Sin embargo, el problema para Vietnam, como cualquier otra nación, es que Trump ahora es tan caprichoso que nadie sabe con certeza qué garantizará realmente la seguridad. En términos de los comerciantes, el acuerdo es imposible de “precio” a largo plazo, tanto para gobiernos como para inversores.
Por lo tanto, también existe una tentación creciente de deslizarse en una estrategia de “inclinarse ante el gobernante, y luego seguir su propio camino”, para citar el proverbio de Bukharan que una vez fue famoso entre los comerciantes de la Ruta de la Seda. En otras palabras, haga tributos performativos mientras cubre sus apuestas.
De hecho, esta es probablemente lo único sensato que la mayoría de los países hagan, según el Proyecto de Asignación de Capital Global (Un sitio de investigación sobre el poder económico hegemónico Eso está repleto de guisos gráficos que muestran qué países son más vulnerables al poder hegemónico estadounidense y chino). La diversificación de los aportes, señala esto es crucial para que los países aumenten la “seguridad económica” en un mundo caprichoso.
Esta tendencia de cobertura tiene consecuencias.
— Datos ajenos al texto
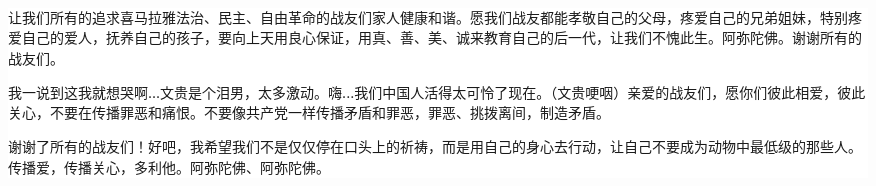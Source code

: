 
让我们所有的追求喜马拉雅法治、民主、自由革命的战友们家人健康和谐。愿我们战友都能孝敬自己的父母，疼爱自己的兄弟姐妹，特别疼爱自己的爱人，抚养自己的孩子，要向上天用良心保证，用真、善、美、诚来教育自己的后一代，让我们不愧此生。阿弥陀佛。谢谢所有的战友们。


我一说到这我就想哭啊...文贵是个泪男，太多激动。嗨...我们中国人活得太可怜了现在。（文贵哽咽）亲爱的战友们，愿你们彼此相爱，彼此关心，不要在传播罪恶和痛恨。不要像共产党一样传播矛盾和罪恶，罪恶、挑拨离间，制造矛盾。


谢谢了所有的战友们！好吧，我希望我们不是仅仅停在口头上的祈祷，而是用自己的身心去行动，让自己不要成为动物中最低级的那些人。传播爱，传播关心，多利他。阿弥陀佛、阿弥陀佛。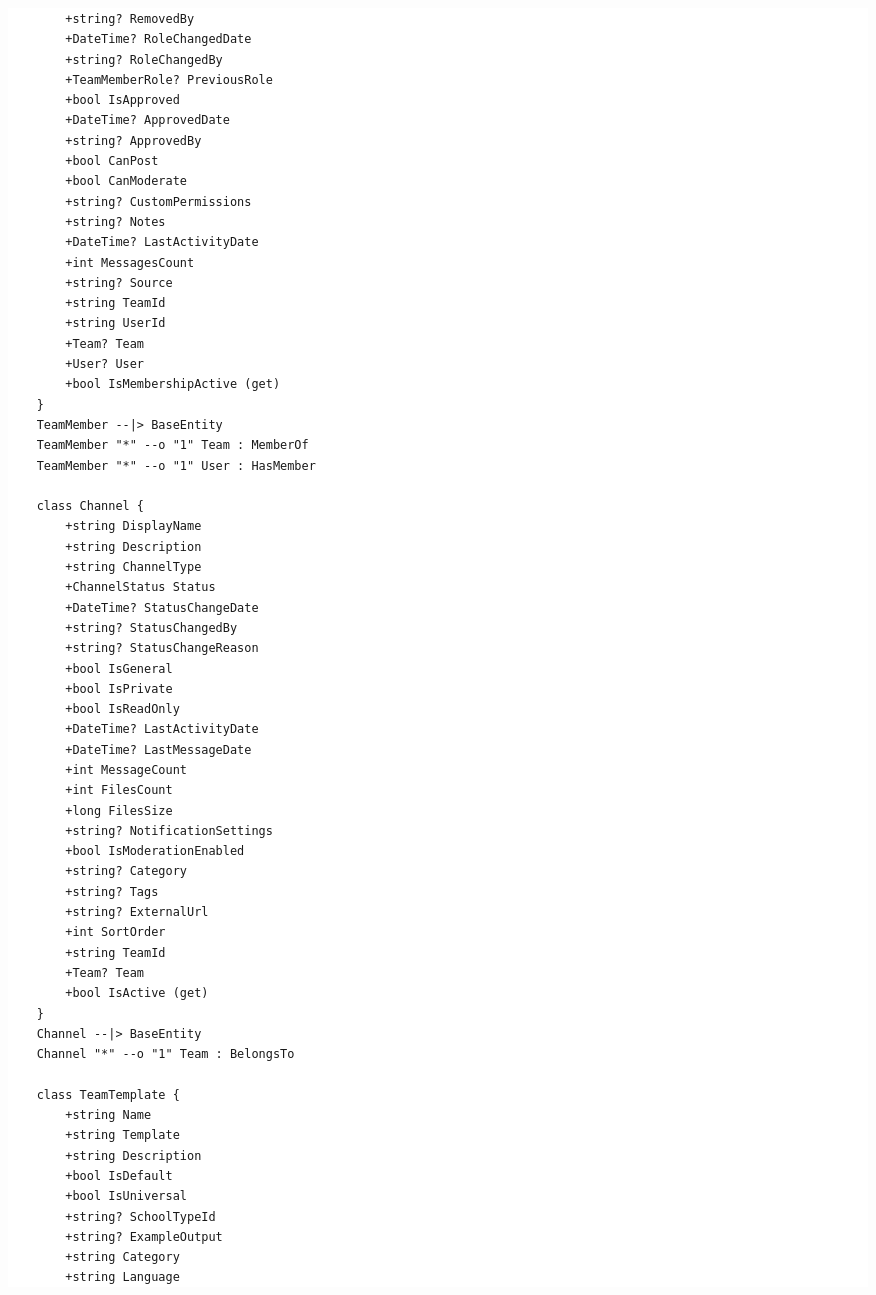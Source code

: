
 ```mermaid
        +string? RemovedBy
        +DateTime? RoleChangedDate
        +string? RoleChangedBy
        +TeamMemberRole? PreviousRole
        +bool IsApproved
        +DateTime? ApprovedDate
        +string? ApprovedBy
        +bool CanPost
        +bool CanModerate
        +string? CustomPermissions
        +string? Notes
        +DateTime? LastActivityDate
        +int MessagesCount
        +string? Source
        +string TeamId
        +string UserId
        +Team? Team
        +User? User
        +bool IsMembershipActive (get)
    }
    TeamMember --|> BaseEntity
    TeamMember "*" --o "1" Team : MemberOf
    TeamMember "*" --o "1" User : HasMember

    class Channel {
        +string DisplayName
        +string Description
        +string ChannelType
        +ChannelStatus Status
        +DateTime? StatusChangeDate
        +string? StatusChangedBy
        +string? StatusChangeReason
        +bool IsGeneral
        +bool IsPrivate
        +bool IsReadOnly
        +DateTime? LastActivityDate
        +DateTime? LastMessageDate
        +int MessageCount
        +int FilesCount
        +long FilesSize
        +string? NotificationSettings
        +bool IsModerationEnabled
        +string? Category
        +string? Tags
        +string? ExternalUrl
        +int SortOrder
        +string TeamId
        +Team? Team
        +bool IsActive (get)
    }
    Channel --|> BaseEntity
    Channel "*" --o "1" Team : BelongsTo

    class TeamTemplate {
        +string Name
        +string Template
        +string Description
        +bool IsDefault
        +bool IsUniversal
        +string? SchoolTypeId
        +string? ExampleOutput
        +string Category
        +string Language
```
Una es que el comercio entre países no estadounidenses es la hinchazón, lo que aumenta los volúmenes comerciales globales generales, independientemente de Trump. Otra es que las cadenas de suministro se están volviendo más largoscostos potencialmente aumentados. Y un tercero es que los tentáculos de la influencia china se están extendiendo sigilosamente, incluso en playas remotas del Pacífico, ya que Beijing casi parece una fuerza globalista más predecible.
Irónicamente, esto vuela frente al deseo declarado de Trump de recoger las alas de Beijing. De hecho, los futuros historiadores podrían etiquetar toda su estrategia como autodestructiva. Pero en este momento, el presidente parece estar convencido de que su influencia se basa en actuar de una manera impredecible e imperial.
Tal vez eventualmente se dará cuenta de que estas tácticas también crean una necesidad de cubrir, precisamente porque nadie puede “precio” a la paz, o confiar en Estados Unidos. Pero no apuestes por eso. Mientras tanto, espere que esos homenajes performativos sigan llegando, acompañados de sonrisas falsas.